最近一段时间,我有点忙,飞行了好几次,平均每天都飞差不多一个小时。

您写给我的信是我在空闲日子里的精神寄托。不知道是什么原因,来这儿也有一段时间了,我压根没心思去做任何事情。对于我不知道的事情,我总是感到很焦虑。而学建筑的时间是那么长,长到我的信心都消失殆尽了。

您要我自己说吗?现在那些诗和画都被压在了我的箱子底,我觉得都是不值钱的小玩意儿。其实这并不是什么大事,只是我已经不再相信我自己。

更不幸的是,我在这里并没有朋友,没有一个可以谈心的朋友。我仔细回想了一下,我和别人交谈都没有超过十句。除了去拉巴特时,我和沙布拉一起吃过一顿饭。

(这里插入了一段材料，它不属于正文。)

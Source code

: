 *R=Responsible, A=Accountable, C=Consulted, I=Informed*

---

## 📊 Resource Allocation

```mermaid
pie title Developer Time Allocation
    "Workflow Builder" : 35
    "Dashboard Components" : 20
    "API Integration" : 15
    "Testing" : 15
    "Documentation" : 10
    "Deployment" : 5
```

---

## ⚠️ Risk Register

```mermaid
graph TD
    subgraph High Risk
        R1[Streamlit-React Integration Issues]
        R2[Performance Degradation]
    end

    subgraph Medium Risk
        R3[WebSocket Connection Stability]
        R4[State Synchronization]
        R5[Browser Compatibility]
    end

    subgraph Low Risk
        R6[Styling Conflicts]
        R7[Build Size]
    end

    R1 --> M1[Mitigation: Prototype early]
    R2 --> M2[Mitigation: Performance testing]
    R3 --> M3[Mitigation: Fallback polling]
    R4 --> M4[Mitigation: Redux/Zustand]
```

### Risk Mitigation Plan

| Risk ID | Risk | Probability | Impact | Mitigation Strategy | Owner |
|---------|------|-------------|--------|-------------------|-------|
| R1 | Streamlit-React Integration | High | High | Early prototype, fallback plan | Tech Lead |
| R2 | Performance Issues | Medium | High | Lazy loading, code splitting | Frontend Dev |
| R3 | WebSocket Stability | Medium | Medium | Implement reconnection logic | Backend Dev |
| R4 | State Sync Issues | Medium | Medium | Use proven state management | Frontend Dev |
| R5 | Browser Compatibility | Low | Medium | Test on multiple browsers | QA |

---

我也希望我能趁着布洛尔特一家人都在那儿时,能有时间去费斯。但是现在对于我来说,这都是一件奢侈的事。

至于飞机上的那些平面三角形,我都不想去关心了。十分钟后我们将在拜赖希德、拉巴特或其他地方降落。在那儿签文件,小憩会儿,加点油。然后,我再回到机舱,继续和那些旋涡作战。

我有一顶像罩子一样的风雪帽,这顶帽子只在眼睛的部位开了两个洞,而且我还戴了一副眼镜。我亲爱的妈妈,如果您看到我每天早上都裹得像个因纽特人,迟钝得像厚皮的动物,您一定会笑的。

我脖子上系的长围巾(叔叔的围巾),和您毛茸茸的白色针织紧身上衣组合在一起,还有大手套和在我大鞋子里的两双袜子。